[[ RECORDS FOR THE TASK, beginning ]]
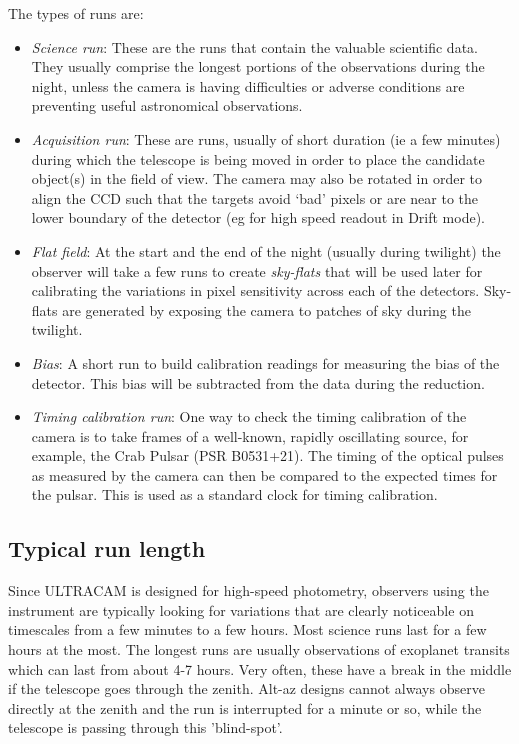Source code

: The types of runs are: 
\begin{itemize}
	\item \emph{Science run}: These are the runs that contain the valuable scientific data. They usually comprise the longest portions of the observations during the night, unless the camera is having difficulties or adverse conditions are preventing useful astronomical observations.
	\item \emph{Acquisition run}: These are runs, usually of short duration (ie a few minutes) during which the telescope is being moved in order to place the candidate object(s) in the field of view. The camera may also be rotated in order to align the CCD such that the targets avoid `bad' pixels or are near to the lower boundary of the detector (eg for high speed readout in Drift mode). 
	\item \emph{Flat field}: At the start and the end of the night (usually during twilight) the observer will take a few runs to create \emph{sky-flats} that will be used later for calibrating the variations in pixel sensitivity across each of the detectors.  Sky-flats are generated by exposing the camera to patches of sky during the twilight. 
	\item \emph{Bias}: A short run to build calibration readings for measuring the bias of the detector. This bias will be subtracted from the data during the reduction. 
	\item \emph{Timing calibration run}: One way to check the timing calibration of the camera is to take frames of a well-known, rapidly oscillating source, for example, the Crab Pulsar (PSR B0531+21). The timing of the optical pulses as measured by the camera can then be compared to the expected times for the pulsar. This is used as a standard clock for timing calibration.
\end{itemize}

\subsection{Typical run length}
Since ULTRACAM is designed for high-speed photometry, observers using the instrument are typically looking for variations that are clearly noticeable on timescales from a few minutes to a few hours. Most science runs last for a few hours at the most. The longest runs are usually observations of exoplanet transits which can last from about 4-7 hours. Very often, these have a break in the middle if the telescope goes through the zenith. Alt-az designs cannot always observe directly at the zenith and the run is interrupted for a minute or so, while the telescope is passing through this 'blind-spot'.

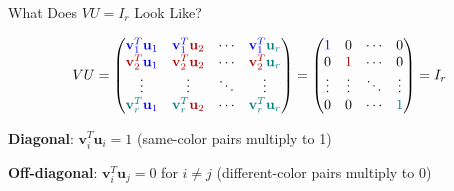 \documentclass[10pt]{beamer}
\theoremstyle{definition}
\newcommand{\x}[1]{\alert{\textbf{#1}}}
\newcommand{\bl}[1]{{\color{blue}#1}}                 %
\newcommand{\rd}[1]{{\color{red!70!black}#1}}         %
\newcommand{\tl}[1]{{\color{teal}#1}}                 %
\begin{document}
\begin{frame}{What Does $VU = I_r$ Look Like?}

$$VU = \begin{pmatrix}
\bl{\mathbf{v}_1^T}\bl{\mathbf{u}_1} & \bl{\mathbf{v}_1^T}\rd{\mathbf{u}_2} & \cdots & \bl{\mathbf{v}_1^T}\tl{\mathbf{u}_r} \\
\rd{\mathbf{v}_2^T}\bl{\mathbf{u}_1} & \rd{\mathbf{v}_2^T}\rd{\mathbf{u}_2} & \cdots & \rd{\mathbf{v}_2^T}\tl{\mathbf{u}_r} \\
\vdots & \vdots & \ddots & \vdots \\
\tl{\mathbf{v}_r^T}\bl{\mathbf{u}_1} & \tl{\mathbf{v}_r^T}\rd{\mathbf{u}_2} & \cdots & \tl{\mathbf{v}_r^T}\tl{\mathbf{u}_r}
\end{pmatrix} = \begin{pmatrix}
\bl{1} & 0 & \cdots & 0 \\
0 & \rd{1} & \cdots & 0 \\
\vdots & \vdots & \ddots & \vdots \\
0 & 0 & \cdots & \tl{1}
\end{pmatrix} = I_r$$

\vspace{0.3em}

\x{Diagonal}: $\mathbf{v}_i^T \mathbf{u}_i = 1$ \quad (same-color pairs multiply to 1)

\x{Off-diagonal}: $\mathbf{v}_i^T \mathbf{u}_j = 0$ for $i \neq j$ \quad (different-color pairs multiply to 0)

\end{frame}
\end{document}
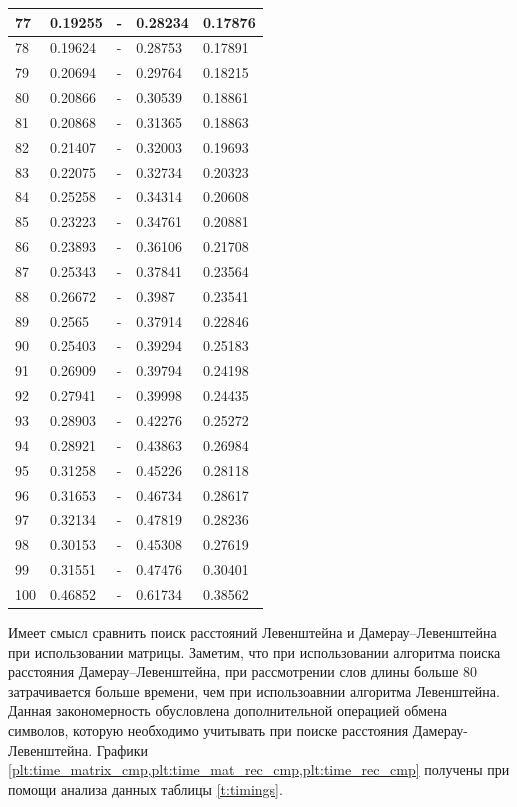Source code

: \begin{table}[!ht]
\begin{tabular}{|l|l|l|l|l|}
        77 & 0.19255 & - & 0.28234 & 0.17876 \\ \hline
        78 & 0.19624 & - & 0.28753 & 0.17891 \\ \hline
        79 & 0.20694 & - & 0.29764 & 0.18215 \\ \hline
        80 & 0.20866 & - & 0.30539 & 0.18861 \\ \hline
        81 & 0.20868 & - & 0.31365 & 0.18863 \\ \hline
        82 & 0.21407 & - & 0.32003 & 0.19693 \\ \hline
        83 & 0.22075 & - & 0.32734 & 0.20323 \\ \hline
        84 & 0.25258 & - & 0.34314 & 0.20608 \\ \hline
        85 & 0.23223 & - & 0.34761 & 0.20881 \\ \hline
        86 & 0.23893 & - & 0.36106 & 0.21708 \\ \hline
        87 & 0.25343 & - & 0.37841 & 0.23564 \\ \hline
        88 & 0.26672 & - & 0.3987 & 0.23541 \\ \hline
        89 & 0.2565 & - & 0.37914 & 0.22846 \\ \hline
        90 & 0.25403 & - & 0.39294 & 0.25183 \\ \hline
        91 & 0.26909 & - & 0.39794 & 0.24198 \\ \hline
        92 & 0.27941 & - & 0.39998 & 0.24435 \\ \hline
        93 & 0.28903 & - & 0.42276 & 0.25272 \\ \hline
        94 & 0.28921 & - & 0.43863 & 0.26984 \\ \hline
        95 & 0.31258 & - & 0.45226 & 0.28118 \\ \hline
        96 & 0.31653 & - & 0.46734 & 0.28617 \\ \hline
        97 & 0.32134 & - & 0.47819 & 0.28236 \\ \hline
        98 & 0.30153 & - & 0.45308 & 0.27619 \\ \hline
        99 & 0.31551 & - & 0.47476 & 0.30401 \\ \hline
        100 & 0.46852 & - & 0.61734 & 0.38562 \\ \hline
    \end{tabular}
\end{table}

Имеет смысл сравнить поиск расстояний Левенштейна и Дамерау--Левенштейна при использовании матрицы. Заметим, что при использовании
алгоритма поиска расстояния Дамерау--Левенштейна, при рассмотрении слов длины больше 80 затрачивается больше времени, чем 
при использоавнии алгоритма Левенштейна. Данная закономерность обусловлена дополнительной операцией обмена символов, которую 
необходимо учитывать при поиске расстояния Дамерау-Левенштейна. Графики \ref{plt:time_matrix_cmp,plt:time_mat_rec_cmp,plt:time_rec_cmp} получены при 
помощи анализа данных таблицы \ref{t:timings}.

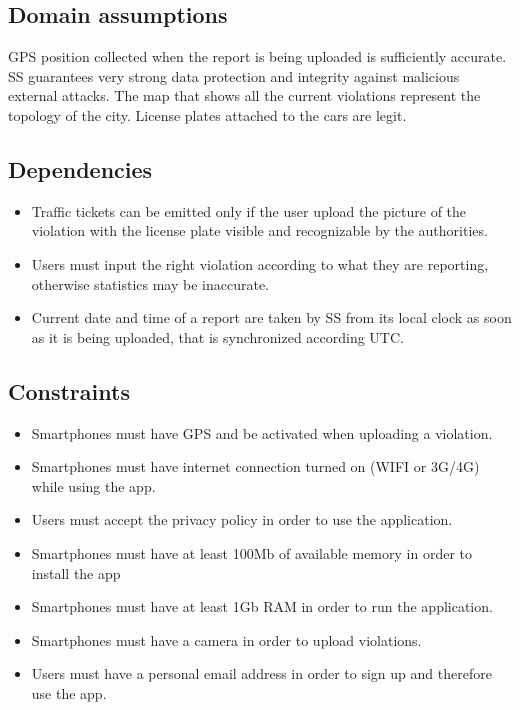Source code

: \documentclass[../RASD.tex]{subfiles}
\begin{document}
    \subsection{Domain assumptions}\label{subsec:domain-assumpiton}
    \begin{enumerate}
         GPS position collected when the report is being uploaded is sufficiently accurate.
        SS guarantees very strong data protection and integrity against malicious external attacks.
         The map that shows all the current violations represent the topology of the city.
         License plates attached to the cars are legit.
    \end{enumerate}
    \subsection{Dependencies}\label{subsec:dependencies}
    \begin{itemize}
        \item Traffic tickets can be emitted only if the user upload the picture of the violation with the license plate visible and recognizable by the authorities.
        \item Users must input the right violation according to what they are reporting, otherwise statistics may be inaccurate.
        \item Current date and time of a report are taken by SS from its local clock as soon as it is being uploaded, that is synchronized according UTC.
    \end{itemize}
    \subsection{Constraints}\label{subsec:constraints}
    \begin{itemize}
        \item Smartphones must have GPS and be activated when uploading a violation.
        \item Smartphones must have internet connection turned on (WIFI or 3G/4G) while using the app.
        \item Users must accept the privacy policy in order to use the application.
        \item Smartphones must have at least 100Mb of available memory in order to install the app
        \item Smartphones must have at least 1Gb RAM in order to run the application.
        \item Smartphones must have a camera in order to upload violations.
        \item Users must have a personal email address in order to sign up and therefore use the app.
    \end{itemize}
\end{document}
[[ RECORDS FOR THE TASK, end ]]
■ WHAT YOU ARE ASKED TO DO:
Show the lines in the entries above that include the string "according".

■ ANSWER TO THE PROBLEM:
        \item Users must input the right violation according to what they are reporting, otherwise statistics may be inaccurate.
        \item Current date and time of a report are taken by SS from its local clock as soon as it is being uploaded, that is synchronized according UTC.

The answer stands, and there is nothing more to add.